The task – The copy you produce must hold every record exactly, and none of the images.

==*==

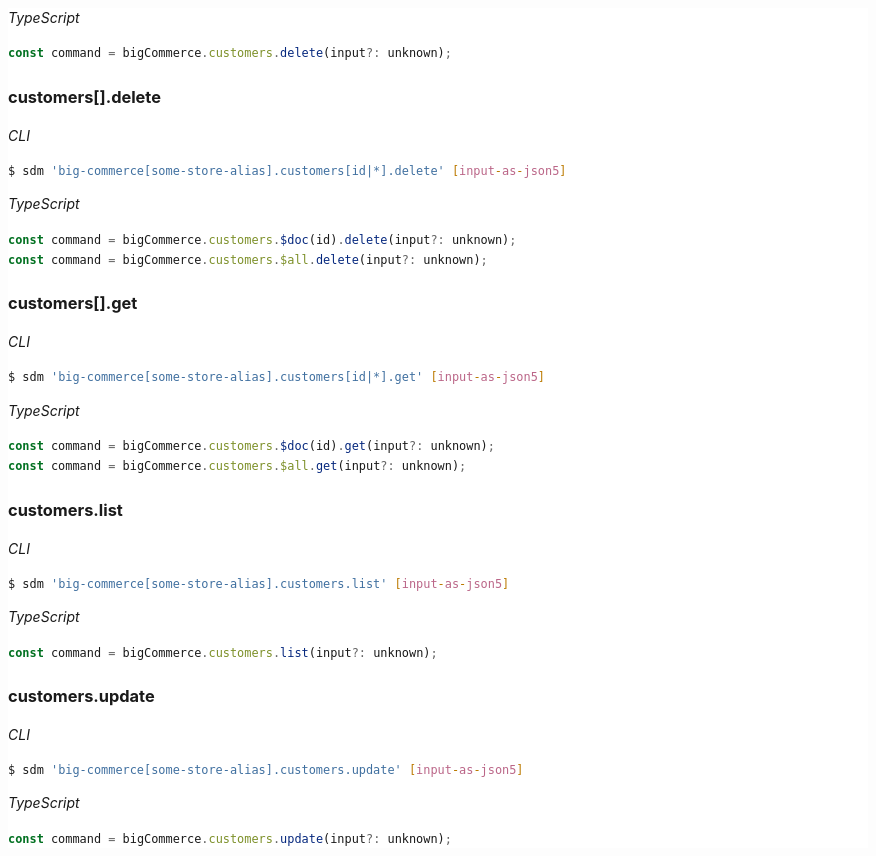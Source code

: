 *TypeScript*
```javascript
const command = bigCommerce.customers.delete(input?: unknown);
```


### customers[].delete

*CLI*
```sh
$ sdm 'big-commerce[some-store-alias].customers[id|*].delete' [input-as-json5]
```

*TypeScript*
```javascript
const command = bigCommerce.customers.$doc(id).delete(input?: unknown);
const command = bigCommerce.customers.$all.delete(input?: unknown);
```


### customers[].get

*CLI*
```sh
$ sdm 'big-commerce[some-store-alias].customers[id|*].get' [input-as-json5]
```

*TypeScript*
```javascript
const command = bigCommerce.customers.$doc(id).get(input?: unknown);
const command = bigCommerce.customers.$all.get(input?: unknown);
```


### customers.list

*CLI*
```sh
$ sdm 'big-commerce[some-store-alias].customers.list' [input-as-json5]
```

*TypeScript*
```javascript
const command = bigCommerce.customers.list(input?: unknown);
```


### customers.update

*CLI*
```sh
$ sdm 'big-commerce[some-store-alias].customers.update' [input-as-json5]
```

*TypeScript*
```javascript
const command = bigCommerce.customers.update(input?: unknown);
```

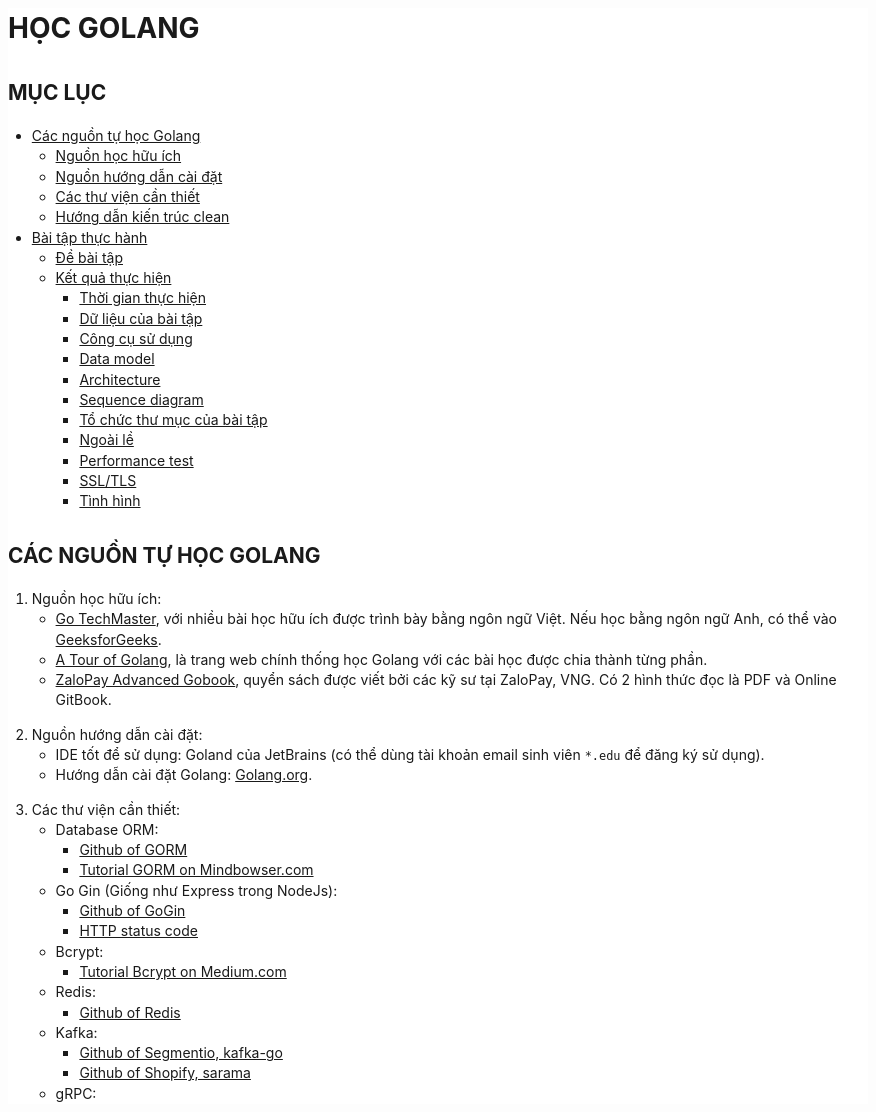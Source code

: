 # HỌC GOLANG

## MỤC LỤC


- [Các nguồn tự học Golang](#id-section2)
    - [Nguồn học hữu ích](#id-section2-1)
    - [Nguồn hướng dẫn cài đặt](#id-section2-2)
    - [Các thư viện cần thiết](#id-section2-3)
    - [Hướng dẫn kiến trúc clean](#id-section2-4)
- [Bài tập thực hành](#id-section3)
    - [Đề bài tập](#id-section3-1)
    - [Kết quả thực hiện](#id-section3-2)
        - [Thời gian thực hiện](#id-section3-2-1)
        - [Dữ liệu của bài tập](#id-section3-2-2)
        - [Công cụ sử dụng](#id-section3-2-3)
        - [Data model](#id-section3-2-4)
        - [Architecture](#id-section3-2-5)
        - [Sequence diagram](#id-section3-2-6)
        - [Tổ chức thư mục của bài tập](#id-section3-2-7)
        - [Ngoài lề](#id-section3-2-8)
        - [Performance test](#id-section3-2-9)
        - [SSL/TLS](#id-section3-2-10)  
        - [Tình hình](#id-section3-2-11)

<div id='id-section2'/>

## CÁC NGUỒN TỰ HỌC GOLANG

<div id='id-section2-1'/>

1. Nguồn học hữu ích:
    * [Go TechMaster](https://techmaster.vn/posts?keyword=golang&category=&author=), với nhiều bài học hữu ích được trình bày bằng ngôn ngữ Việt. Nếu học bằng ngôn ngữ Anh, có thể vào [GeeksforGeeks](https://www.geeksforgeeks.org/identifiers-in-go-language/?ref=lbp).
    * [A Tour of Golang](https://tour.golang.org/list), là trang web chính thống học Golang với các bài học được chia thành từng phần.
    * [ZaloPay Advanced Gobook](https://github.com/zalopay-oss/go-advanced), quyển sách được viết bởi các kỹ sư tại ZaloPay, VNG. Có 2 hình thức đọc là PDF và Online GitBook.

<div id='id-section2-2'/>

2. Nguồn hướng dẫn cài đặt:
    * IDE tốt để sử dụng: Goland của JetBrains (có thể dùng tài khoản email sinh viên `*.edu` để đăng ký sử dụng).
    * Hướng dẫn cài đặt Golang: [Golang.org](https://golang.org/doc/install).

<div id='id-section2-3'/>

3. Các thư viện cần thiết:
    * Database ORM: 
        * [Github of GORM](http://gorm.io/docs/index.html)
        * [Tutorial GORM on Mindbowser.com](https://www.mindbowser.com/golang-go-with-gorm/)
    * Go Gin (Giống như Express trong NodeJs): 
        * [Github of GoGin](https://github.com/gin-gonic/gin)
        * [HTTP status code](https://www.iana.org/assignments/http-status-codes/http-status-codes.xhtml)
    * Bcrypt: 
        * [Tutorial Bcrypt on Medium.com](https://medium.com/@jcox250/password-hash-salt-using-golang-b041dc94cb72?fbclid=IwAR0ykX4rLm2IkN1icM7iLmO9nQBGaUlAChdIewgZDxY18hbllcJTiuI_nv8)
    * Redis:
        * [Github of Redis](https://github.com/go-redis/redis)
    * Kafka:
        * [Github of Segmentio, kafka-go](https://github.com/segmentio/kafka-go)
        * [Github of Shopify, sarama](https://github.com/Shopify/sarama)
    * gRPC:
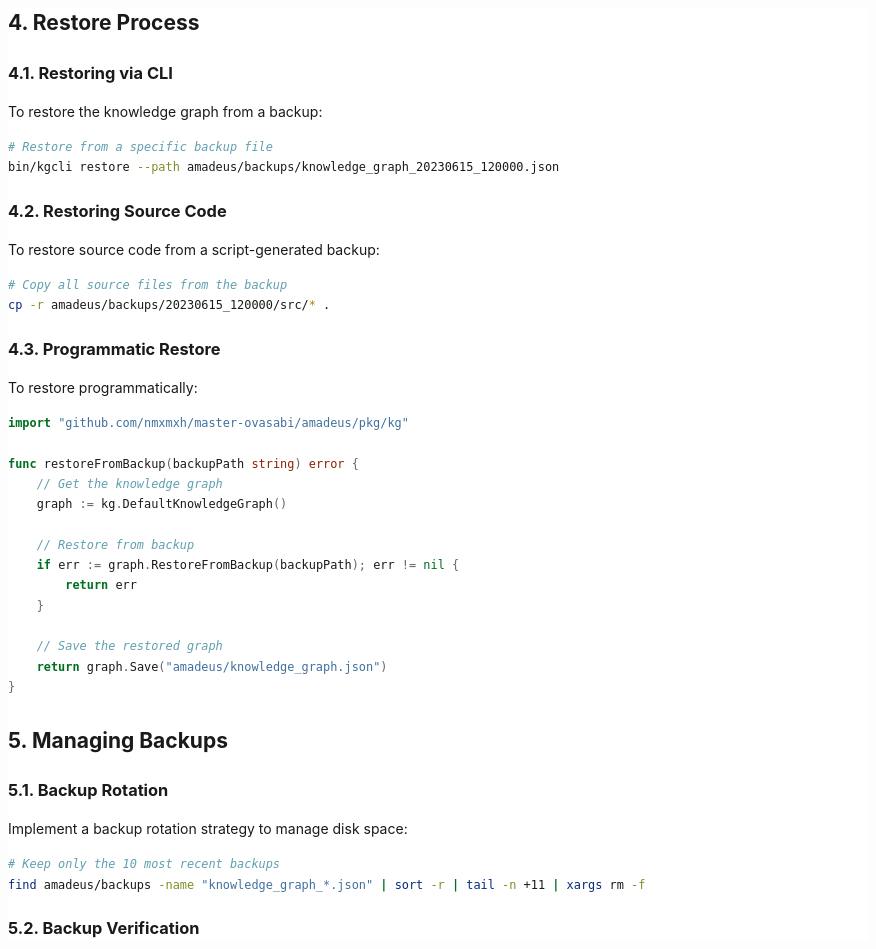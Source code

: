 ## 4. Restore Process

### 4.1. Restoring via CLI

To restore the knowledge graph from a backup:

```bash
# Restore from a specific backup file
bin/kgcli restore --path amadeus/backups/knowledge_graph_20230615_120000.json
```

### 4.2. Restoring Source Code

To restore source code from a script-generated backup:

```bash
# Copy all source files from the backup
cp -r amadeus/backups/20230615_120000/src/* .
```

### 4.3. Programmatic Restore

To restore programmatically:

```go
import "github.com/nmxmxh/master-ovasabi/amadeus/pkg/kg"

func restoreFromBackup(backupPath string) error {
    // Get the knowledge graph
    graph := kg.DefaultKnowledgeGraph()

    // Restore from backup
    if err := graph.RestoreFromBackup(backupPath); err != nil {
        return err
    }

    // Save the restored graph
    return graph.Save("amadeus/knowledge_graph.json")
}
```

## 5. Managing Backups

### 5.1. Backup Rotation

Implement a backup rotation strategy to manage disk space:

```bash
# Keep only the 10 most recent backups
find amadeus/backups -name "knowledge_graph_*.json" | sort -r | tail -n +11 | xargs rm -f
```

### 5.2. Backup Verification

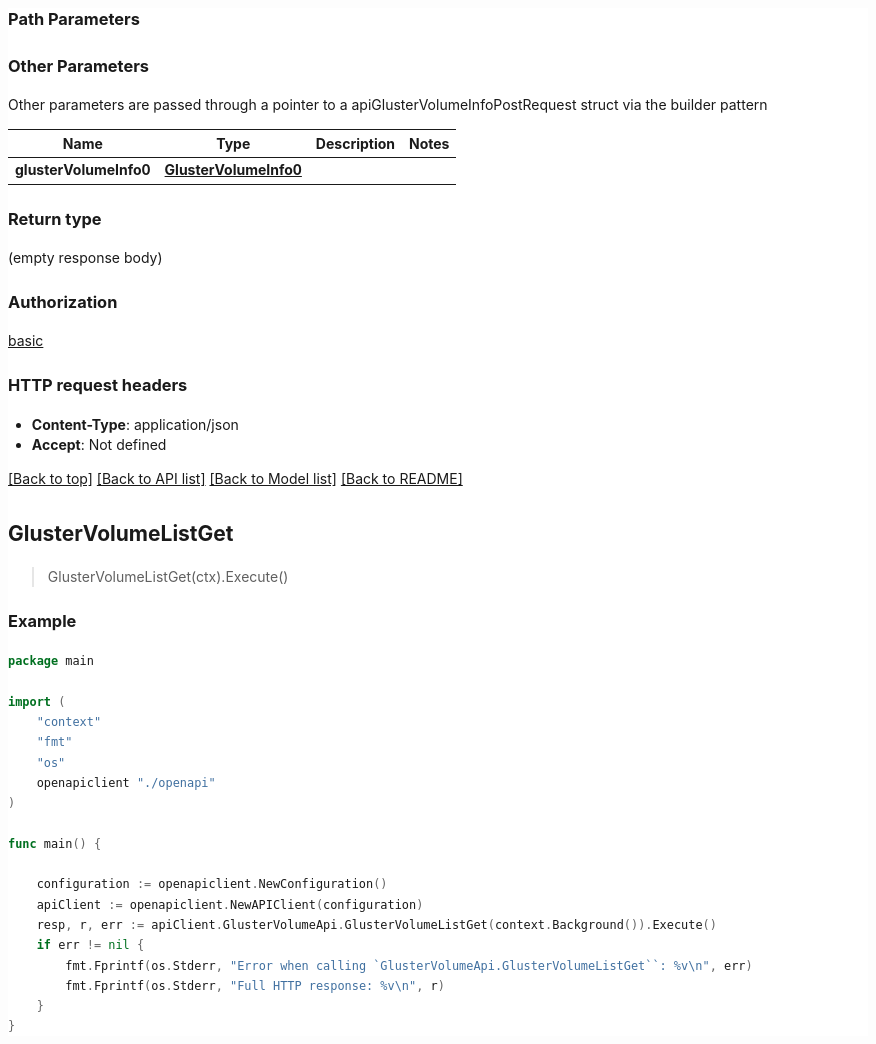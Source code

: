 ### Path Parameters



### Other Parameters

Other parameters are passed through a pointer to a apiGlusterVolumeInfoPostRequest struct via the builder pattern


Name | Type | Description  | Notes
------------- | ------------- | ------------- | -------------
 **glusterVolumeInfo0** | [**GlusterVolumeInfo0**](GlusterVolumeInfo0.md) |  | 

### Return type

 (empty response body)

### Authorization

[basic](../README.md#basic)

### HTTP request headers

- **Content-Type**: application/json
- **Accept**: Not defined

[[Back to top]](#) [[Back to API list]](../README.md#documentation-for-api-endpoints)
[[Back to Model list]](../README.md#documentation-for-models)
[[Back to README]](../README.md)


## GlusterVolumeListGet

> GlusterVolumeListGet(ctx).Execute()





### Example

```go
package main

import (
    "context"
    "fmt"
    "os"
    openapiclient "./openapi"
)

func main() {

    configuration := openapiclient.NewConfiguration()
    apiClient := openapiclient.NewAPIClient(configuration)
    resp, r, err := apiClient.GlusterVolumeApi.GlusterVolumeListGet(context.Background()).Execute()
    if err != nil {
        fmt.Fprintf(os.Stderr, "Error when calling `GlusterVolumeApi.GlusterVolumeListGet``: %v\n", err)
        fmt.Fprintf(os.Stderr, "Full HTTP response: %v\n", r)
    }
}
```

==*==

Output for this exercise –
Source code

: *TypeScript*
```javascript
const command = bigCommerce.customers.delete(input?: unknown);
```


### customers[].delete

*CLI*
```sh
$ sdm 'big-commerce[some-store-alias].customers[id|*].delete' [input-as-json5]
```

*TypeScript*
```javascript
const command = bigCommerce.customers.$doc(id).delete(input?: unknown);
const command = bigCommerce.customers.$all.delete(input?: unknown);
```


### customers[].get

*CLI*
```sh
$ sdm 'big-commerce[some-store-alias].customers[id|*].get' [input-as-json5]
```

*TypeScript*
```javascript
const command = bigCommerce.customers.$doc(id).get(input?: unknown);
const command = bigCommerce.customers.$all.get(input?: unknown);
```


### customers.list

*CLI*
```sh
$ sdm 'big-commerce[some-store-alias].customers.list' [input-as-json5]
```

*TypeScript*
```javascript
const command = bigCommerce.customers.list(input?: unknown);
```


### customers.update

*CLI*
```sh
$ sdm 'big-commerce[some-store-alias].customers.update' [input-as-json5]
```

*TypeScript*
```javascript
const command = bigCommerce.customers.update(input?: unknown);
```

Source code

: # HỌC GOLANG

## MỤC LỤC


- [Các nguồn tự học Golang](#id-section2)
    - [Nguồn học hữu ích](#id-section2-1)
    - [Nguồn hướng dẫn cài đặt](#id-section2-2)
    - [Các thư viện cần thiết](#id-section2-3)
    - [Hướng dẫn kiến trúc clean](#id-section2-4)
- [Bài tập thực hành](#id-section3)
    - [Đề bài tập](#id-section3-1)
    - [Kết quả thực hiện](#id-section3-2)
        - [Thời gian thực hiện](#id-section3-2-1)
        - [Dữ liệu của bài tập](#id-section3-2-2)
        - [Công cụ sử dụng](#id-section3-2-3)
        - [Data model](#id-section3-2-4)
        - [Architecture](#id-section3-2-5)
        - [Sequence diagram](#id-section3-2-6)
        - [Tổ chức thư mục của bài tập](#id-section3-2-7)
        - [Ngoài lề](#id-section3-2-8)
        - [Performance test](#id-section3-2-9)
        - [SSL/TLS](#id-section3-2-10)  
        - [Tình hình](#id-section3-2-11)

<div id='id-section2'/>

## CÁC NGUỒN TỰ HỌC GOLANG

<div id='id-section2-1'/>

1. Nguồn học hữu ích:
    * [Go TechMaster](https://techmaster.vn/posts?keyword=golang&category=&author=), với nhiều bài học hữu ích được trình bày bằng ngôn ngữ Việt. Nếu học bằng ngôn ngữ Anh, có thể vào [GeeksforGeeks](https://www.geeksforgeeks.org/identifiers-in-go-language/?ref=lbp).
    * [A Tour of Golang](https://tour.golang.org/list), là trang web chính thống học Golang với các bài học được chia thành từng phần.
    * [ZaloPay Advanced Gobook](https://github.com/zalopay-oss/go-advanced), quyển sách được viết bởi các kỹ sư tại ZaloPay, VNG. Có 2 hình thức đọc là PDF và Online GitBook.

<div id='id-section2-2'/>

2. Nguồn hướng dẫn cài đặt:
    * IDE tốt để sử dụng: Goland của JetBrains (có thể dùng tài khoản email sinh viên `*.edu` để đăng ký sử dụng).
    * Hướng dẫn cài đặt Golang: [Golang.org](https://golang.org/doc/install).

<div id='id-section2-3'/>

3. Các thư viện cần thiết:
    * Database ORM: 
        * [Github of GORM](http://gorm.io/docs/index.html)
        * [Tutorial GORM on Mindbowser.com](https://www.mindbowser.com/golang-go-with-gorm/)
    * Go Gin (Giống như Express trong NodeJs): 
        * [Github of GoGin](https://github.com/gin-gonic/gin)
        * [HTTP status code](https://www.iana.org/assignments/http-status-codes/http-status-codes.xhtml)
    * Bcrypt: 
        * [Tutorial Bcrypt on Medium.com](https://medium.com/@jcox250/password-hash-salt-using-golang-b041dc94cb72?fbclid=IwAR0ykX4rLm2IkN1icM7iLmO9nQBGaUlAChdIewgZDxY18hbllcJTiuI_nv8)
    * Redis:
        * [Github of Redis](https://github.com/go-redis/redis)
    * Kafka:
        * [Github of Segmentio, kafka-go](https://github.com/segmentio/kafka-go)
        * [Github of Shopify, sarama](https://github.com/Shopify/sarama)
    * gRPC:
Source code

: ## 4. Restore Process

### 4.1. Restoring via CLI

To restore the knowledge graph from a backup:

```bash
# Restore from a specific backup file
bin/kgcli restore --path amadeus/backups/knowledge_graph_20230615_120000.json
```

### 4.2. Restoring Source Code

To restore source code from a script-generated backup:

```bash
# Copy all source files from the backup
cp -r amadeus/backups/20230615_120000/src/* .
```

### 4.3. Programmatic Restore

To restore programmatically:

```go
import "github.com/nmxmxh/master-ovasabi/amadeus/pkg/kg"

func restoreFromBackup(backupPath string) error {
    // Get the knowledge graph
    graph := kg.DefaultKnowledgeGraph()

    // Restore from backup
    if err := graph.RestoreFromBackup(backupPath); err != nil {
        return err
    }

    // Save the restored graph
    return graph.Save("amadeus/knowledge_graph.json")
}
```

## 5. Managing Backups

### 5.1. Backup Rotation

Implement a backup rotation strategy to manage disk space:

```bash
# Keep only the 10 most recent backups
find amadeus/backups -name "knowledge_graph_*.json" | sort -r | tail -n +11 | xargs rm -f
```

### 5.2. Backup Verification

Source code

: ### Path Parameters



### Other Parameters

Other parameters are passed through a pointer to a apiGlusterVolumeInfoPostRequest struct via the builder pattern


Name | Type | Description  | Notes
------------- | ------------- | ------------- | -------------
 **glusterVolumeInfo0** | [**GlusterVolumeInfo0**](GlusterVolumeInfo0.md) |  | 

### Return type

 (empty response body)

### Authorization

[basic](../README.md#basic)

### HTTP request headers

- **Content-Type**: application/json
- **Accept**: Not defined

[[Back to top]](#) [[Back to API list]](../README.md#documentation-for-api-endpoints)
[[Back to Model list]](../README.md#documentation-for-models)
[[Back to README]](../README.md)


## GlusterVolumeListGet

> GlusterVolumeListGet(ctx).Execute()





### Example

```go
package main

import (
    "context"
    "fmt"
    "os"
    openapiclient "./openapi"
)

func main() {

    configuration := openapiclient.NewConfiguration()
    apiClient := openapiclient.NewAPIClient(configuration)
    resp, r, err := apiClient.GlusterVolumeApi.GlusterVolumeListGet(context.Background()).Execute()
    if err != nil {
        fmt.Fprintf(os.Stderr, "Error when calling `GlusterVolumeApi.GlusterVolumeListGet``: %v\n", err)
        fmt.Fprintf(os.Stderr, "Full HTTP response: %v\n", r)
    }
}
```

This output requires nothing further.